# Why does Bayes' Theorem work graphically?

From a mathematical standpoint Bayes' Theorem makes perfect sense to me (i.e., deriving and proving), but what I do not know is whether or not there is a nice geometric or graphical argument that can be shown to explain Bayes' Theorem. I tried Googling around for an answer to this and surprisingly I was not able to find anything on it.

• I suggest you search for "bayes theorem in venn diagram" – Alecos Papadopoulos Sep 24 '13 at 2:44
• Try this. – Cyan Sep 24 '13 at 3:12
• – NNOX Apps Dec 28 '17 at 1:12

Basically just draw a Venn diagram of two overlapping circles that are supposed to represent sets of events. Call them A and B. Now the intersection of the two is P(A, B) which can be read probability of A AND B. By the basic rules of probability, P(A, B) = P(A | B) P(B). And since there is nothing special about A versus B, it must also be P(B| A) P(A). Equating these two gives you Bayes Theorem.

Bayes Theorem is really quite simple. Bayesian statistics is harder because of two reason. One is that it takes a bit of abstraction to go from talking about random roles of dice to the probability that some fact is True. It required you to have a prior and this prior effects the posterior probability that you get in the end. And when you have to marginalize out a lot of parameters along the way, it is harder to see exactly how it is affected.

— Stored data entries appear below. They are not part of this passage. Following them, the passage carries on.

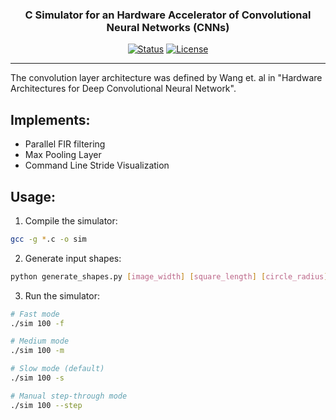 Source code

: <h3 align="center">C Simulator for an Hardware Accelerator of Convolutional Neural Networks (CNNs)</h3>

<div align="center">

[![Status](https://img.shields.io/badge/status-active-success.svg)]()
[![License](https://img.shields.io/badge/license-MIT-blue.svg)](/LICENSE)

</div>

---

<p align="left"> The convolution layer architecture was defined by Wang et. al in "Hardware Architectures for Deep Convolutional Neural Network".
    <br> 
</p>

## Implements:
- Parallel FIR filtering 
- Max Pooling Layer
- Command Line Stride Visualization 

## Usage:
1. Compile the simulator:
```bash
gcc -g *.c -o sim
```

2. Generate input shapes:
```bash
python generate_shapes.py [image_width] [square_length] [circle_radius]
```

3. Run the simulator:
```bash
# Fast mode
./sim 100 -f

# Medium mode  
./sim 100 -m

# Slow mode (default)
./sim 100 -s

# Manual step-through mode
./sim 100 --step
``` 
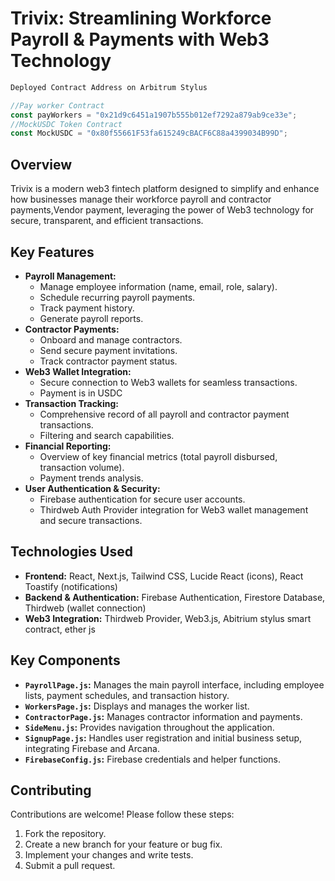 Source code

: # Trivix: Streamlining Workforce Payroll & Payments with Web3 Technology


```js
Deployed Contract Address on Arbitrum Stylus

//Pay worker Contract
const payWorkers = "0x21d9c6451a1907b555b012ef7292a879ab9ce33e";
//MockUSDC Token Contract
const MockUSDC = "0x80f55661F53fa615249cBACF6C88a4399034B99D";
``` 

## Overview

Trivix is a modern web3 fintech platform designed to simplify and enhance how businesses manage their workforce payroll and contractor payments,Vendor payment, leveraging the power of Web3 technology for secure, transparent, and efficient transactions.

## Key Features

*   **Payroll Management:**
    *   Manage employee information (name, email, role, salary).
    *   Schedule recurring payroll payments.
    *   Track payment history.
    *   Generate payroll reports.
*   **Contractor Payments:**
    *   Onboard and manage contractors.
    *   Send secure payment invitations.
    *   Track contractor payment status.
*   **Web3 Wallet Integration:**
    *   Secure connection to Web3 wallets for seamless transactions.
    *   Payment is in USDC
*   **Transaction Tracking:**
    *   Comprehensive record of all payroll and contractor payment transactions.
    *   Filtering and search capabilities.
*   **Financial Reporting:**
    *   Overview of key financial metrics (total payroll disbursed, transaction volume).
    *   Payment trends analysis.
*   **User Authentication & Security:**
    *   Firebase authentication for secure user accounts.
    *   Thirdweb Auth Provider integration for Web3 wallet management and secure transactions.


## Technologies Used

*   **Frontend:** React, Next.js, Tailwind CSS, Lucide React (icons), React Toastify (notifications)
*   **Backend & Authentication:** Firebase Authentication, Firestore Database, Thirdweb (wallet connection)
*   **Web3 Integration:** Thirdweb Provider, Web3.js, Abitrium stylus smart contract, ether js





## Key Components

*   **`PayrollPage.js`:**  Manages the main payroll interface, including employee lists, payment schedules, and transaction history.
*   **`WorkersPage.js`:**  Displays and manages the worker list.
*   **`ContractorPage.js`:**  Manages contractor information and payments.
*   **`SideMenu.js`:**  Provides navigation throughout the application.
*   **`SignupPage.js`:** Handles user registration and initial business setup, integrating Firebase and Arcana.
*   **`FirebaseConfig.js`:** Firebase credentials and helper functions.



## Contributing

Contributions are welcome! Please follow these steps:

1.  Fork the repository.
2.  Create a new branch for your feature or bug fix.
3.  Implement your changes and write tests.
4.  Submit a pull request.

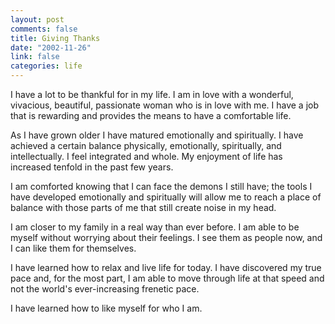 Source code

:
 ```yaml
--- 
layout: post
comments: false
title: Giving Thanks
date: "2002-11-26"
link: false
categories: life
---
```

I have a lot to be thankful for in my life. I am in love with a wonderful, vivacious, beautiful, passionate woman who is in love with me. I have a job that is rewarding and provides the means to have a comfortable life.

As I have grown older I have matured emotionally and spiritually. I have achieved a certain balance physically, emotionally, spiritually, and intellectually. I feel integrated and whole. My enjoyment of life has increased tenfold in the past few years.

I am comforted knowing that I can face the demons I still have; the tools I have developed emotionally and spiritually will allow me to reach a place of balance with those parts of me that still create noise in my head.

I am closer to my family in a real way than ever before. I am able to be myself without worrying about their feelings. I see them as people now, and I can like them for themselves.

I have learned how to relax and live life for today. I have discovered my true pace and, for the most part, I am able to move through life at that speed and not the world's ever-increasing frenetic pace.

I have learned how to like myself for who I am.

Some find that this seems kind of circular. But really, there is no way of getting around it. Data analyzed with a model doesn't lead you directly to Truth. Nothing does. It simply allows you to update your beliefs in a consistent way.

The other hard thing about Bayesian statistics is that the calculations become quite difficult except for simple problems and this is why all the mathematics is brought in to deal with it. We need to take advantage of every symmetry that we can to make the calculations easier or else resort to Monte Carlo simulations.

So Bayesian statistics is hard but Bayes theorem is really not hard at all. Don't over think it! It follows directly from the fact that the "AND" operator, in a probabilistic context, is symmetric. A AND B is the same as B AND A and everyone seems to understand that intuitively.

A physical argument to explain it was very clearly depicted by Galton in a two stage quincunx in the late 1800,s.

See figure 5 in Stigler, Stephen M. 2010. Darwin, Galton and the statistical enlightenment. Journal of the Royal Statistical Society: Series A 173(3):469-482.

I have a rudimentary animation of it here (requires adequate pdf support to run).

I have also turned it into an allegory about an orange falling on Galton's head which I will try to upload in the future.

Or perhaps you might prefer the ABC rejection picture here.

An exercise based on it is here.

This Jan 10 2020 article on Medium explains with just one picture! Presume that

• A rare disease infects only $$1/1000$$ people.
• Tests identify the disease with 99% accuracy.

If there are 100,000 people, 100 people who have the rare disease and the rest 99,900 don’t have it. If these 100 diseased people get tested, $$\color{green}{99}$$ would test positive and $$\color{red}{1}$$ test negative. But what we generally overlook is that if the 99,900 healthy get tested, 1% of those (that is $$\color{#e68a00}{999}$$) will test false positive.

Now, if you test positive, for you to have the disease, you must be $$1$$ of the $$\color{green}{99}$$ diseased people who tested positive. The total number of persons who tested positive is $$\color{green}{99}+\color{#e68a00}{999}$$. So the probability that you have the disease when you tested positive is $$\dfrac{\color{green}{99}}{\color{green}{99}+\color{#e68a00}{999}} = 0.0901$$.